Stored data entries:
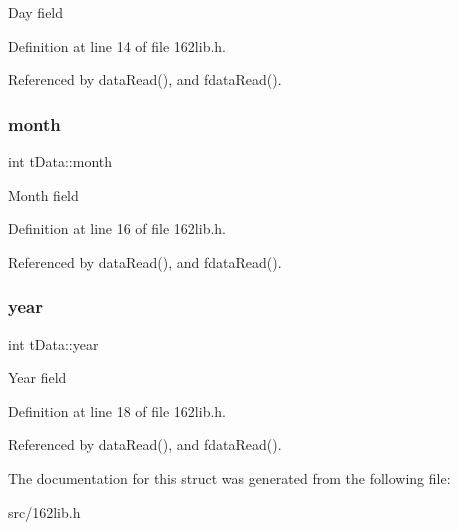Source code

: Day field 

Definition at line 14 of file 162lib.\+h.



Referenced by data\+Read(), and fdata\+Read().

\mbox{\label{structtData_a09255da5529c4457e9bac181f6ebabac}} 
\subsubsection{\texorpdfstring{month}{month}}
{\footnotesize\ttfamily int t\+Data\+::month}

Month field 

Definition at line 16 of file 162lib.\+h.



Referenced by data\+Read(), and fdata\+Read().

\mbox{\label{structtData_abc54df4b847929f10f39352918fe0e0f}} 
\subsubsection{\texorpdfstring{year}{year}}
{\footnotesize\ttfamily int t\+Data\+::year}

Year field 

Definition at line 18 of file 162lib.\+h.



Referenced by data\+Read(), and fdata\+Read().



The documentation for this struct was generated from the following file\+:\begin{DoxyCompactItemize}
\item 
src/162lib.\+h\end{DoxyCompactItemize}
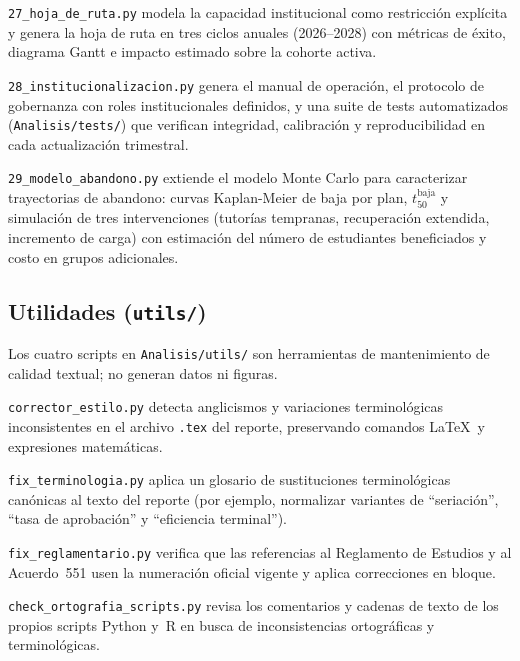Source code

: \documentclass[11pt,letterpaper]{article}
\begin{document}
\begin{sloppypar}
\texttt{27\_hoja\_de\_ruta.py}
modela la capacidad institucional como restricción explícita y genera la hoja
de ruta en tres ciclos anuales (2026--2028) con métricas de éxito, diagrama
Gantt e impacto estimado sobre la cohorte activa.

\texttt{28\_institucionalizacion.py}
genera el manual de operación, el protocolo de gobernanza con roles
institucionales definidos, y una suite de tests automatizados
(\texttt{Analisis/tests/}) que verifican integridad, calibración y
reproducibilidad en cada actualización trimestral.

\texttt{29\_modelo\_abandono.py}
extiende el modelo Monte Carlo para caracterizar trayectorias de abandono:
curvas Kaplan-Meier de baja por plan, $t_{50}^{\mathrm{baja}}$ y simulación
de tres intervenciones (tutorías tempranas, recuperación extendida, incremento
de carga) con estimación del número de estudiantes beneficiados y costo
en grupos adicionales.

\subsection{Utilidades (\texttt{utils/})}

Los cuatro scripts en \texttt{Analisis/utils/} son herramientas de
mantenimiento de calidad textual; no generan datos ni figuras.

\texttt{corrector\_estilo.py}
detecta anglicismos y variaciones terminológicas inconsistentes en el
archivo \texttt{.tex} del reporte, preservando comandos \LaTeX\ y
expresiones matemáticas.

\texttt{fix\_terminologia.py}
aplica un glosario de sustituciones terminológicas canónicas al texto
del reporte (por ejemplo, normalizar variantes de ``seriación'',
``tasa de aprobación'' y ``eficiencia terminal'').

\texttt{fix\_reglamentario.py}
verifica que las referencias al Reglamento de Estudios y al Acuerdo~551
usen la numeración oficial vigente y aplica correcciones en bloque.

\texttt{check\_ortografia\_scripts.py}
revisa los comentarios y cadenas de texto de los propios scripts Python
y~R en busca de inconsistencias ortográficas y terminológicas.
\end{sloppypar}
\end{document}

---

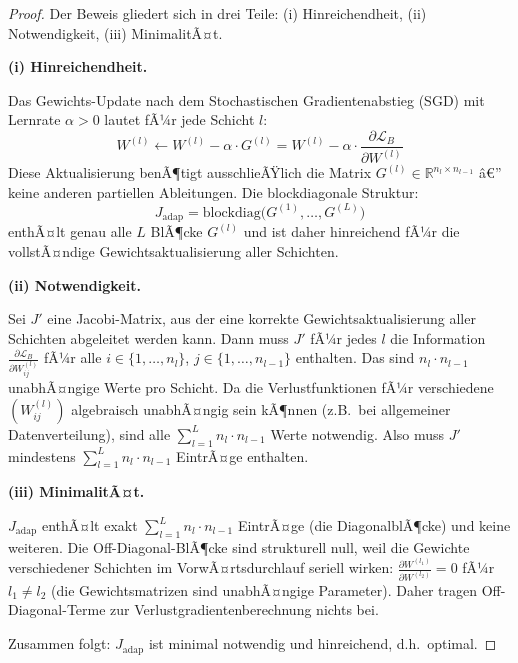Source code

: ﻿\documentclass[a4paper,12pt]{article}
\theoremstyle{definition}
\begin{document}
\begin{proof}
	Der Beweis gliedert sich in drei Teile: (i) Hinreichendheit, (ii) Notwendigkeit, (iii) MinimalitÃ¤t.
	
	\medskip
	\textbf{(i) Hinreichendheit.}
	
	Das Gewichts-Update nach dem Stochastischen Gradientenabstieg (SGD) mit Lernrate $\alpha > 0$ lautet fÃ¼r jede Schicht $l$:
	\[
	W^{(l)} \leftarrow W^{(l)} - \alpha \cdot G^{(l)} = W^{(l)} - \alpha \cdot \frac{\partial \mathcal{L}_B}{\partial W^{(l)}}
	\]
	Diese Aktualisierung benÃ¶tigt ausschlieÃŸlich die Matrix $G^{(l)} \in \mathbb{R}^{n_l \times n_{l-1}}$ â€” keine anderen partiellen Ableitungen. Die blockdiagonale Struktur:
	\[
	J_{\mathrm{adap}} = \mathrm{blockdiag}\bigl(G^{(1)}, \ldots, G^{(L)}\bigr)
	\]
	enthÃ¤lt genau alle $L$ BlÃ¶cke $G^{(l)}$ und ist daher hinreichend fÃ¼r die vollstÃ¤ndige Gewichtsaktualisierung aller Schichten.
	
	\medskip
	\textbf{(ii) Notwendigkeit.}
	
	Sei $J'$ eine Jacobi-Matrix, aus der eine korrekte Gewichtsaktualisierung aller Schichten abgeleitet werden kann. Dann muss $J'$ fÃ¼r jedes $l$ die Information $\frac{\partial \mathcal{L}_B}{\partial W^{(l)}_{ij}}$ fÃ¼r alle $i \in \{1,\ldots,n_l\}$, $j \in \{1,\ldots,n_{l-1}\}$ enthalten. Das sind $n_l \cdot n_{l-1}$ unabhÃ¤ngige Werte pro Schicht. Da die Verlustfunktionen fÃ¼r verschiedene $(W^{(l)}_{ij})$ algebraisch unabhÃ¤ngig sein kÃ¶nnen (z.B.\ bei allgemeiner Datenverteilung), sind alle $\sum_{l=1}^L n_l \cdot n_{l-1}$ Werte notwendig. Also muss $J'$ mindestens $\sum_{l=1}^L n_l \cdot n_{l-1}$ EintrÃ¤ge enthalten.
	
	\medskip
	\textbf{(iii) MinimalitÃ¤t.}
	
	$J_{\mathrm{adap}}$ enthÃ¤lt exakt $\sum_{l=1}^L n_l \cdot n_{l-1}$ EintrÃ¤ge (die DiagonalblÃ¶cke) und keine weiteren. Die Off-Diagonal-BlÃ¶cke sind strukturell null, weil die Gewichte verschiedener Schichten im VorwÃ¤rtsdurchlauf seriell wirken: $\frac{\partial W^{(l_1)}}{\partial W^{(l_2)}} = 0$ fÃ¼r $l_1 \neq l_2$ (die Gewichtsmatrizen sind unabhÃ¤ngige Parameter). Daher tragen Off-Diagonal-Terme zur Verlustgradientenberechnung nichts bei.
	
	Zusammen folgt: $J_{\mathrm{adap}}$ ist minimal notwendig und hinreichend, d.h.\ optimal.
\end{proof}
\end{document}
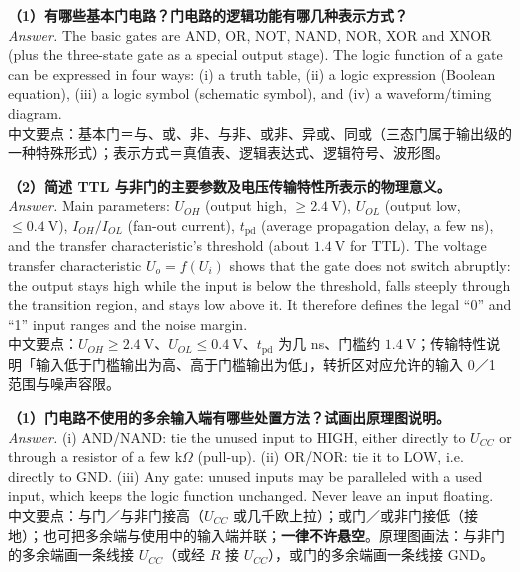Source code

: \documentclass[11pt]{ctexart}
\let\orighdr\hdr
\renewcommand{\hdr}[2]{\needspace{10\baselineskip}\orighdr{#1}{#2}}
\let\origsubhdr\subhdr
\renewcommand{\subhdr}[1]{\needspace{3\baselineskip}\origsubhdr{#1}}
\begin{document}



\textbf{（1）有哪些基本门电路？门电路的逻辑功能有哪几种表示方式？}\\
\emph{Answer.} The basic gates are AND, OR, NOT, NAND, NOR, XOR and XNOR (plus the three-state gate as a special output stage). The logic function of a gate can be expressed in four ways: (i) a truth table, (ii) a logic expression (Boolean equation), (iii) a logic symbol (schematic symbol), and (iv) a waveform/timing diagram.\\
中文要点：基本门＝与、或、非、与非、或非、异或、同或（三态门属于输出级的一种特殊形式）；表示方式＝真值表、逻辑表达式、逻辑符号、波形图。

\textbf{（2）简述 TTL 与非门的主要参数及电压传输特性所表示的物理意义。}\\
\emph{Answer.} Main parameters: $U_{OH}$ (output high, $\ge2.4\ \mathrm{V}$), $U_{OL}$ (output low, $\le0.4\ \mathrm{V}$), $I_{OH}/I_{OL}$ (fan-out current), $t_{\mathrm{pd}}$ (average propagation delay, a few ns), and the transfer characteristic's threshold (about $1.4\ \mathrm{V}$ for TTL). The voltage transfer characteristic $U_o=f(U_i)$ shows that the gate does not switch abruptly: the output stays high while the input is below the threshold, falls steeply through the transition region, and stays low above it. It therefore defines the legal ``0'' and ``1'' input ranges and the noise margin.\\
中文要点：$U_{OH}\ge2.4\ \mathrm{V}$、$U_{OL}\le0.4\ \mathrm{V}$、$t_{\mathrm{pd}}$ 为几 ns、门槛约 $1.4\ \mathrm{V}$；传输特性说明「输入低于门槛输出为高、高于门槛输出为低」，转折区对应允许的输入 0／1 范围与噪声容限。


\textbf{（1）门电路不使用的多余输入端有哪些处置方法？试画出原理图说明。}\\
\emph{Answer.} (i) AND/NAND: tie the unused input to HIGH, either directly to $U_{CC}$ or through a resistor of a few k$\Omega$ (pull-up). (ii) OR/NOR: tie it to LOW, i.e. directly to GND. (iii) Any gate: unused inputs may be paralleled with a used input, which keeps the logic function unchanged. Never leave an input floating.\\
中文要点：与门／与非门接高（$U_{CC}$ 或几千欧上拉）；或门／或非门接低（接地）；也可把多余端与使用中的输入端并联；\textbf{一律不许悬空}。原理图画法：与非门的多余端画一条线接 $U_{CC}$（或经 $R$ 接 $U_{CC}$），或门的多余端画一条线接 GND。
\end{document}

---

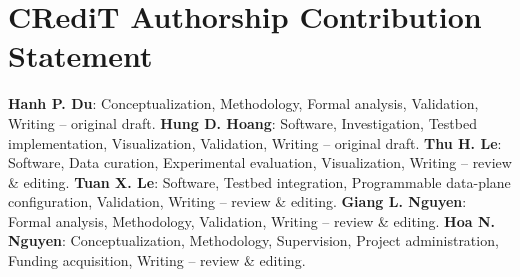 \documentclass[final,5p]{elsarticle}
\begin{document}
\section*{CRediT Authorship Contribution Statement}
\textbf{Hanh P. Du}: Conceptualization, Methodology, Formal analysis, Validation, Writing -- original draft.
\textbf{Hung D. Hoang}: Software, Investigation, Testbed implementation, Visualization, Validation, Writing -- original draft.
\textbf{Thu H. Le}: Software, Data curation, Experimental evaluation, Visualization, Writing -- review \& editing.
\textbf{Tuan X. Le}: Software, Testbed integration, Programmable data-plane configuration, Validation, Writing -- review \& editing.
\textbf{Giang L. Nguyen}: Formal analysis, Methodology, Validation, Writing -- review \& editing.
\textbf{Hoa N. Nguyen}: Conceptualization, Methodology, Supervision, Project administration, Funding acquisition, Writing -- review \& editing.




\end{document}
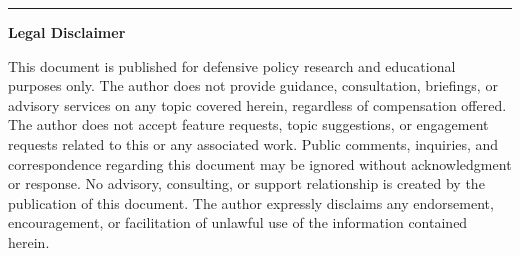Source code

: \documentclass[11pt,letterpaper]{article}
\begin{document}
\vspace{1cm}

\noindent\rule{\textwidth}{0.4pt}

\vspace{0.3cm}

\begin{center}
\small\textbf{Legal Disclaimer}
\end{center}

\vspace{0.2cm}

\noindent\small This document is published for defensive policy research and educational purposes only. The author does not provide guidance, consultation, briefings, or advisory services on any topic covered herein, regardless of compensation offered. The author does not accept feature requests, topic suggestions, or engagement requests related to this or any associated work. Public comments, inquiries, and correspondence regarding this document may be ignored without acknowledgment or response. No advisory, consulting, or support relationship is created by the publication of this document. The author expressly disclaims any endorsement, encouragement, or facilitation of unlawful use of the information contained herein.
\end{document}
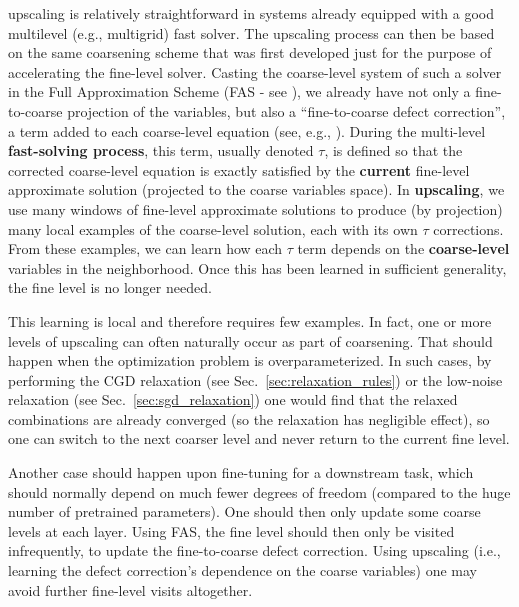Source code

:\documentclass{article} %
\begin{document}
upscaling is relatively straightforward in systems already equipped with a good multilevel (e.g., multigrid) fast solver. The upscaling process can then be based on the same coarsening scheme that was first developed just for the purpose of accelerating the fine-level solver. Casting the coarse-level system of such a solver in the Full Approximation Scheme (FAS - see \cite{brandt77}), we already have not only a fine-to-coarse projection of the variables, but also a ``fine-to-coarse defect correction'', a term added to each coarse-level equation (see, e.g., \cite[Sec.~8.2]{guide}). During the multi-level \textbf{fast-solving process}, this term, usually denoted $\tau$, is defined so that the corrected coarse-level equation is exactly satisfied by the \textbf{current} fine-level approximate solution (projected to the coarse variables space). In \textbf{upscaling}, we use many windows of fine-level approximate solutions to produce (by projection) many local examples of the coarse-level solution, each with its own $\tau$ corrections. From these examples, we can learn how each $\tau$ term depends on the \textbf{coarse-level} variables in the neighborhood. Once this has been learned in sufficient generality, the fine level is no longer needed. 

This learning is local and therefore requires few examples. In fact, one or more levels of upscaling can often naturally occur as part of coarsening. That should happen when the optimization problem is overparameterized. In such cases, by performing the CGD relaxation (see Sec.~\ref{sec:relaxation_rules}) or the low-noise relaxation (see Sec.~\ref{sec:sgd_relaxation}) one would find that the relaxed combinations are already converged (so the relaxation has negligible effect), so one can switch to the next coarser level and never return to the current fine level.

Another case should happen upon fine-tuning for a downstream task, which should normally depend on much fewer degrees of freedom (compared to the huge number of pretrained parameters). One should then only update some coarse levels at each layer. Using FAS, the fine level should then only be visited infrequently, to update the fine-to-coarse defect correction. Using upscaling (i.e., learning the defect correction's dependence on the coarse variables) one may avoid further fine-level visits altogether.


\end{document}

Task description: Go down the entries above from the line containing "Month field" to the line containing "de tres intervenciones" and write out each line exactly, leaving pictures out.

Task solution:
Month field 

Definition at line 16 of file 162lib.\+h.



Referenced by data\+Read(), and fdata\+Read().

\mbox{\label{structtData_abc54df4b847929f10f39352918fe0e0f}} 
\subsubsection{\texorpdfstring{year}{year}}
{\footnotesize\ttfamily int t\+Data\+::year}

Year field 

Definition at line 18 of file 162lib.\+h.



Referenced by data\+Read(), and fdata\+Read().



The documentation for this struct was generated from the following file\+:\begin{DoxyCompactItemize}
\item 
src/162lib.\+h\end{DoxyCompactItemize}
Source code

: \documentclass[11pt,letterpaper]{article}
\begin{document}
\begin{sloppypar}
\texttt{27\_hoja\_de\_ruta.py}
modela la capacidad institucional como restricción explícita y genera la hoja
de ruta en tres ciclos anuales (2026--2028) con métricas de éxito, diagrama
Gantt e impacto estimado sobre la cohorte activa.

\texttt{28\_institucionalizacion.py}
genera el manual de operación, el protocolo de gobernanza con roles
institucionales definidos, y una suite de tests automatizados
(\texttt{Analisis/tests/}) que verifican integridad, calibración y
reproducibilidad en cada actualización trimestral.

\texttt{29\_modelo\_abandono.py}
extiende el modelo Monte Carlo para caracterizar trayectorias de abandono:
curvas Kaplan-Meier de baja por plan, $t_{50}^{\mathrm{baja}}$ y simulación
de tres intervenciones (tutorías tempranas, recuperación extendida, incremento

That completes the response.